NewsNational News

Privately owned and operated license plate readers create privacy concerns

Posted
and last updated

Surveillance systems are popping up everywhere.

And in Sherman Oaks, California, a suburb of Los Angeles, some people have big concerns about privately-owned license plate readers recording cars on public streets.

“It could be turned bad very quickly,” said homeowner Paul Diamond.

Diamond calls these cameras an invasion of his personal privacy.

“It does tend to disquiet me that everyone will know everything about where everybody is at any one time,” he said.

Security experts say these privacy concerns are legit.

“Are they aware that their vehicles are being videotaped? And are they ok with that? And are they ok with essentially private citizens essentially reviewing that tape at will,” asked Steve Beaty, a professor of computer science at Metropolitan State University (MSU) Denver.

Beaty says license plate readers have been around for years but up until recently only law enforcement had access to them.

“I think what’s new is a lot of this technology is being private people’s hands and in private people’s purview,” he said.

Private citizens like Robert Shontell who with a couple dozen of his neighbors bought these cameras and software from the company Flock Safety.

While Shontell says these cameras gives him peace of mind, he does address his neighbor’s privacy concerns.
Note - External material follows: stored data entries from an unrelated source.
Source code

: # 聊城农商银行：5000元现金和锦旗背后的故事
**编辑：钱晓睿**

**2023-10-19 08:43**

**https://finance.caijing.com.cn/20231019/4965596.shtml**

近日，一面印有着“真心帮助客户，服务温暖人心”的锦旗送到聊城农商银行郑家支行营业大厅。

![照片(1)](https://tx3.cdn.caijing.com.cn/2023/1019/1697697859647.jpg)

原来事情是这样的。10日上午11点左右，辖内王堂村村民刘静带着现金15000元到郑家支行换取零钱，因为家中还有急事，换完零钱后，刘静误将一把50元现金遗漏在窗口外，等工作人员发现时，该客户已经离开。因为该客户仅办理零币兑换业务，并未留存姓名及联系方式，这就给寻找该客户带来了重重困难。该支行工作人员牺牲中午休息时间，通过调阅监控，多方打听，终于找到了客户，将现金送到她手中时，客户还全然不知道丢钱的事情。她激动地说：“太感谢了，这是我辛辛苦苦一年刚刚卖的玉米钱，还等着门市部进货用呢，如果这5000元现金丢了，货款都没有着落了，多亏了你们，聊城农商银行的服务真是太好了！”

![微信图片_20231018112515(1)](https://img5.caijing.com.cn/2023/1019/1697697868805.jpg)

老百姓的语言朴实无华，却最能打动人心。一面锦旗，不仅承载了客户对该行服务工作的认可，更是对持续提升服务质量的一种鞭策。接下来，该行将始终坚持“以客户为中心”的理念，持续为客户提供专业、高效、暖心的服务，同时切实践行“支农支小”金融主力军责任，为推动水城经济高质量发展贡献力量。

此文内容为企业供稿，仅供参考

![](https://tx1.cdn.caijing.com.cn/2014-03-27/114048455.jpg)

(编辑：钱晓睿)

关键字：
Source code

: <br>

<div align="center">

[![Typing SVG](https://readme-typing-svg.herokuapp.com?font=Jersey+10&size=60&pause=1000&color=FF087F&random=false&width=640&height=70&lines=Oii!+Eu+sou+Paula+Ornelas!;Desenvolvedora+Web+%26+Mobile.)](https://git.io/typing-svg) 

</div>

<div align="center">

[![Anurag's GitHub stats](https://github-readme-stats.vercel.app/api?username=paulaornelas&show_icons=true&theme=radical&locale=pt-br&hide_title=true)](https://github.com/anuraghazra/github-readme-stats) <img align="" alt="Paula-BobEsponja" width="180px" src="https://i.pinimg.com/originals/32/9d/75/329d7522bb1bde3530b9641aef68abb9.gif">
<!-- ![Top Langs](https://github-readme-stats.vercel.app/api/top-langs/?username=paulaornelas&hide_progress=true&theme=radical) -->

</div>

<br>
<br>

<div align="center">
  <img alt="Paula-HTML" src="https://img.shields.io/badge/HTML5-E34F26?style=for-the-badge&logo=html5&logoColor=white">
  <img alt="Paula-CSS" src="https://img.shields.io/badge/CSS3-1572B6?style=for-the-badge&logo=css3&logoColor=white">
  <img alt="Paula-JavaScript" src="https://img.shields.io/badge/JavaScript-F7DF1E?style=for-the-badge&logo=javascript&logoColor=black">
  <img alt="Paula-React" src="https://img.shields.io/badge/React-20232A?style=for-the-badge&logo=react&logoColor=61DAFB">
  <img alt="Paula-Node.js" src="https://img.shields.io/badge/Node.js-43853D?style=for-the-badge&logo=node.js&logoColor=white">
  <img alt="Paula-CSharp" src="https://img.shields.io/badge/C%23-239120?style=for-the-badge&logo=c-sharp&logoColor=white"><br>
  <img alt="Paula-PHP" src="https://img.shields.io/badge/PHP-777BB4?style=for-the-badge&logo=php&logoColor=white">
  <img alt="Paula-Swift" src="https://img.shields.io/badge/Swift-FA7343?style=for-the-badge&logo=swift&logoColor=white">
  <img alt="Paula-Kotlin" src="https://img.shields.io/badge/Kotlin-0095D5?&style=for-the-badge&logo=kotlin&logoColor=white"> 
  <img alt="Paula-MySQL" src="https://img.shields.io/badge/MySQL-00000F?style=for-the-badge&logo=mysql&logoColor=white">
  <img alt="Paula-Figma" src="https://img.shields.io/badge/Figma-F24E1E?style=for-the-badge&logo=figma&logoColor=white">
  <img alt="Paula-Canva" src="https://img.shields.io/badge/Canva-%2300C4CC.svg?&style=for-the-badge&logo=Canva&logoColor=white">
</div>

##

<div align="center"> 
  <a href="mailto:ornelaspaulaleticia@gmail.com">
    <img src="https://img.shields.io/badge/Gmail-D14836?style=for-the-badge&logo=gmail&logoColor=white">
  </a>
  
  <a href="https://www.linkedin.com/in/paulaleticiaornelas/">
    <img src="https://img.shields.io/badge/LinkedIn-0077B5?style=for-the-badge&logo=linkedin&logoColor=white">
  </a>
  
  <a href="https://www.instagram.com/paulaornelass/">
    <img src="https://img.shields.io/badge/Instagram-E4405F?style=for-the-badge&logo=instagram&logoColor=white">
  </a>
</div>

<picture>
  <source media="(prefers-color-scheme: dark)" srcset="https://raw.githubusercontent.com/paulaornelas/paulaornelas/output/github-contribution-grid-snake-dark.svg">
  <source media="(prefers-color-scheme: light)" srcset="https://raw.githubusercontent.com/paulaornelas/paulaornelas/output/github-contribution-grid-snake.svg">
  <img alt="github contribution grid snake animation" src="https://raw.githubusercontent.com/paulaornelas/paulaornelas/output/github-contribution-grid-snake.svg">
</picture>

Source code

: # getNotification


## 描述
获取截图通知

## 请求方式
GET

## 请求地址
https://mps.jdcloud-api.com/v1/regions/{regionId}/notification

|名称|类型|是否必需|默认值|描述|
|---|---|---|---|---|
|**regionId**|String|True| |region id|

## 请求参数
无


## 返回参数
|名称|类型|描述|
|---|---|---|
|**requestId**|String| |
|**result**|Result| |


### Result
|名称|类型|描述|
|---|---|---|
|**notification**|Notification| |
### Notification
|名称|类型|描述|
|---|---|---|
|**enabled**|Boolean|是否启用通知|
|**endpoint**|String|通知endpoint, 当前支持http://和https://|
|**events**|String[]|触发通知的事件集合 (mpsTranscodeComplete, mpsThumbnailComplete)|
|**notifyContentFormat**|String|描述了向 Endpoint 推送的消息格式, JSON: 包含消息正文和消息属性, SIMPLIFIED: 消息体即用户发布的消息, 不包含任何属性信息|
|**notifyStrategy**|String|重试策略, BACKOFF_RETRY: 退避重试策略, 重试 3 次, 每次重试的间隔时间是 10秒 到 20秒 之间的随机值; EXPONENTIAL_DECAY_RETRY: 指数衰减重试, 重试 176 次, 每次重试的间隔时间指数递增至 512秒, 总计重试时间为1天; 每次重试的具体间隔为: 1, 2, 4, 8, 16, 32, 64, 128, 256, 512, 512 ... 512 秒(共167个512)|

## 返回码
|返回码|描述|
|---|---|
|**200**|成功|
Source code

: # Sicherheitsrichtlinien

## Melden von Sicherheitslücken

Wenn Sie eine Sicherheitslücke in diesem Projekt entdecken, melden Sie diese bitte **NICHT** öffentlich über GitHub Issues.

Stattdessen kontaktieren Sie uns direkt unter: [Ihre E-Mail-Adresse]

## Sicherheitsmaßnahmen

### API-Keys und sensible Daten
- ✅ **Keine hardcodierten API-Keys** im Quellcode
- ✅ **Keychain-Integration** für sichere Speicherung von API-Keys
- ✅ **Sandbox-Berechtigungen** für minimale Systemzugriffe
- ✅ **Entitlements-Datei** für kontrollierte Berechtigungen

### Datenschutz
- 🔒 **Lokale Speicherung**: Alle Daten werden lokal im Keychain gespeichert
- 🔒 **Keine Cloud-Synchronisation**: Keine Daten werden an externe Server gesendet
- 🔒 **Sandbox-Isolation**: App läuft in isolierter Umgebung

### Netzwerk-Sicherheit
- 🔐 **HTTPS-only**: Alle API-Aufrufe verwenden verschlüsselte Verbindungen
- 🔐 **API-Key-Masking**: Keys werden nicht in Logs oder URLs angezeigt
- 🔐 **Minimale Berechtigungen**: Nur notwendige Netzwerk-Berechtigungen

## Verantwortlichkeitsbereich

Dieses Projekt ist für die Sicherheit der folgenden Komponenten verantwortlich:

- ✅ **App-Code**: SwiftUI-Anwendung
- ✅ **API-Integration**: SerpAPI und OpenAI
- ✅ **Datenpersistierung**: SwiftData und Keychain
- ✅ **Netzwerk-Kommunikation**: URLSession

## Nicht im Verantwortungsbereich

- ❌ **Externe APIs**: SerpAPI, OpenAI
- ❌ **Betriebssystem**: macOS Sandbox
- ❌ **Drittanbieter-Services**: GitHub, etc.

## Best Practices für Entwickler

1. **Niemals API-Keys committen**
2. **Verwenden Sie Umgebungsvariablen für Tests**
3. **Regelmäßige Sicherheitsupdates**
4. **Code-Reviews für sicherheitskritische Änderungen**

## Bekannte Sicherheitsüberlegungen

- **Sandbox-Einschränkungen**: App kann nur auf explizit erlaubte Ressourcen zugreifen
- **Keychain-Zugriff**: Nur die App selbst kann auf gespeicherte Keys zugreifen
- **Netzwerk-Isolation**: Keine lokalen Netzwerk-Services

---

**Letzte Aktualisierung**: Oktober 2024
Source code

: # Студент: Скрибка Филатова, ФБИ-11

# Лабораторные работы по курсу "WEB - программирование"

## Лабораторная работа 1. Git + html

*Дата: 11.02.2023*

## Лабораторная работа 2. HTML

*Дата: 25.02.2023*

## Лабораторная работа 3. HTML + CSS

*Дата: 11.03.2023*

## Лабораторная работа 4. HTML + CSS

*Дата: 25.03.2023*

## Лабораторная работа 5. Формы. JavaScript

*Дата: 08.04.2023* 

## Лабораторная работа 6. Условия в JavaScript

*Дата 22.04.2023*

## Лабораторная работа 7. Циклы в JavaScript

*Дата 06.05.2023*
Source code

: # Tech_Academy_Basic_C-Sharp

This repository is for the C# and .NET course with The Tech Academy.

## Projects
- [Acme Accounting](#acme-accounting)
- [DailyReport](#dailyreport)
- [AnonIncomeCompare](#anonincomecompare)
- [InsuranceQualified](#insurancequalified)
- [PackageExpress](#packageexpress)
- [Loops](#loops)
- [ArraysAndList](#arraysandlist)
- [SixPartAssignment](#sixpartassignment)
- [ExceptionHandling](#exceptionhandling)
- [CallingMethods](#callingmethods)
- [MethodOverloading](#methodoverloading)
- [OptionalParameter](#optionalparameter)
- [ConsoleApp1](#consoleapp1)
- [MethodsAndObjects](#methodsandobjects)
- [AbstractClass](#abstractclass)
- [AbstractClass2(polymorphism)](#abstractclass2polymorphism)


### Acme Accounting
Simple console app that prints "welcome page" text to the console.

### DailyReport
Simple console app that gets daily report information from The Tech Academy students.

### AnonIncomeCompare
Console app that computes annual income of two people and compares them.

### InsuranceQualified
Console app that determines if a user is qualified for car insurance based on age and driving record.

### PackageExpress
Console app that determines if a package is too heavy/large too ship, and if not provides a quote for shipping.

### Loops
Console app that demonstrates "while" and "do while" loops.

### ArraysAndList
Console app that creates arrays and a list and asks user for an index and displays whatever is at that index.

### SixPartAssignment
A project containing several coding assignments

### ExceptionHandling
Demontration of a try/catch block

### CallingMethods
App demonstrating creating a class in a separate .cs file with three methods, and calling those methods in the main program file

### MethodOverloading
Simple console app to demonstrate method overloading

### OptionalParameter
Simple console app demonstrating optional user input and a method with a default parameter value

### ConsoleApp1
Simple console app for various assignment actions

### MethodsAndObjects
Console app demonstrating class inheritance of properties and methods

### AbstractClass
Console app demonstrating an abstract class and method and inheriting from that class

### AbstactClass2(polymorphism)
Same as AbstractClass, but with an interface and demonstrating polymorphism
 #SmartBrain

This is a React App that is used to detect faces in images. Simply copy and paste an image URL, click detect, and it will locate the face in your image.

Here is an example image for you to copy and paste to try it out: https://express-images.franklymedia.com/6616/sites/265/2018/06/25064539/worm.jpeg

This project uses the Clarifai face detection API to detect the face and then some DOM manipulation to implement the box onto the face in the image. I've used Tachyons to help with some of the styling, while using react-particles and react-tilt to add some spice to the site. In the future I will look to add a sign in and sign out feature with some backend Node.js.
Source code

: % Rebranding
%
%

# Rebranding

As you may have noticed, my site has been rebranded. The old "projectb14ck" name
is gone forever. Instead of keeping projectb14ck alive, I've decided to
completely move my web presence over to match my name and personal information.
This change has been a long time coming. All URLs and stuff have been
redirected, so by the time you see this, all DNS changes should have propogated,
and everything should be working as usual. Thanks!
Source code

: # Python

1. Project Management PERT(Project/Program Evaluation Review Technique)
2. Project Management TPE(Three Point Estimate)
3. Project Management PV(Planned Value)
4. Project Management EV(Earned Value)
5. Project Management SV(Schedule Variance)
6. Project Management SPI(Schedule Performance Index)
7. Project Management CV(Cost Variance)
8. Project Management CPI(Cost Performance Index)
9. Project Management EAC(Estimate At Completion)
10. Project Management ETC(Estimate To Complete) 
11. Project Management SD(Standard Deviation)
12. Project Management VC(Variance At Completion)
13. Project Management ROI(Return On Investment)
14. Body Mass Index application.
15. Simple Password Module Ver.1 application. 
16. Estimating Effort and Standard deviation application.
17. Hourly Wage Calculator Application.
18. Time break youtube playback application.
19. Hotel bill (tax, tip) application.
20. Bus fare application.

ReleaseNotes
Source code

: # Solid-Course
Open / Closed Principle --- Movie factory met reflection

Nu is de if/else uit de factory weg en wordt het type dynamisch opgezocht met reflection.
“You don’t want somebody that does searches to see what time their neighbor came home last night. You don’t want that. We don’t want that,” he said. “So, what we did was pick three people who have access.”

That’s three people that have access to video of every single vehicle that drives by one of the cameras. Robert and two other neighbors.

Flock Safety says they built this technology not to create a surveillance state but rather crackdown on crime and they claim they have the numbers to prove it’s working.

“We have these statistics like a 33% reduction or a 66% reduction in crime,” said Garrett Langley, Flock Safety CEO. “That’s not arrests that’s just crime not happening.”

Langley says a camera and software cost about $2,000 and that they’ve helped thousands of people since launching two years ago.

“You fast forward to today we’ve got customers across 36 states including Hawaii,” he said. “And we make about five arrests an hour with our law enforcement partners.”

Partners like the Redlands Police Department who had several Flock cameras donated to them by the public.

“The license plate readers have been pivotal in several of our cases,” said Redlands Police Chief Travis Martinez. “We’ve caught vehicles that have fled armed robberies, Commercial nighttime window smash burglaries of restaurants.”

Martinez says his department has made dozens of arrests since using Flock Safety cameras a few months ago.

“It’s so great to be able to tell victims of crime that we do have a lead, we do have something that we can investigate,” he said.

Martinez says all Flock video automatically deletes after 30 days.

But for people like Diamond, however, the potential for misuse and abuse has a longer impact.

“Authoritarianism in general,” he said about what scares him the most. “There’s a sense of it creeping over the country I’m not happy about.”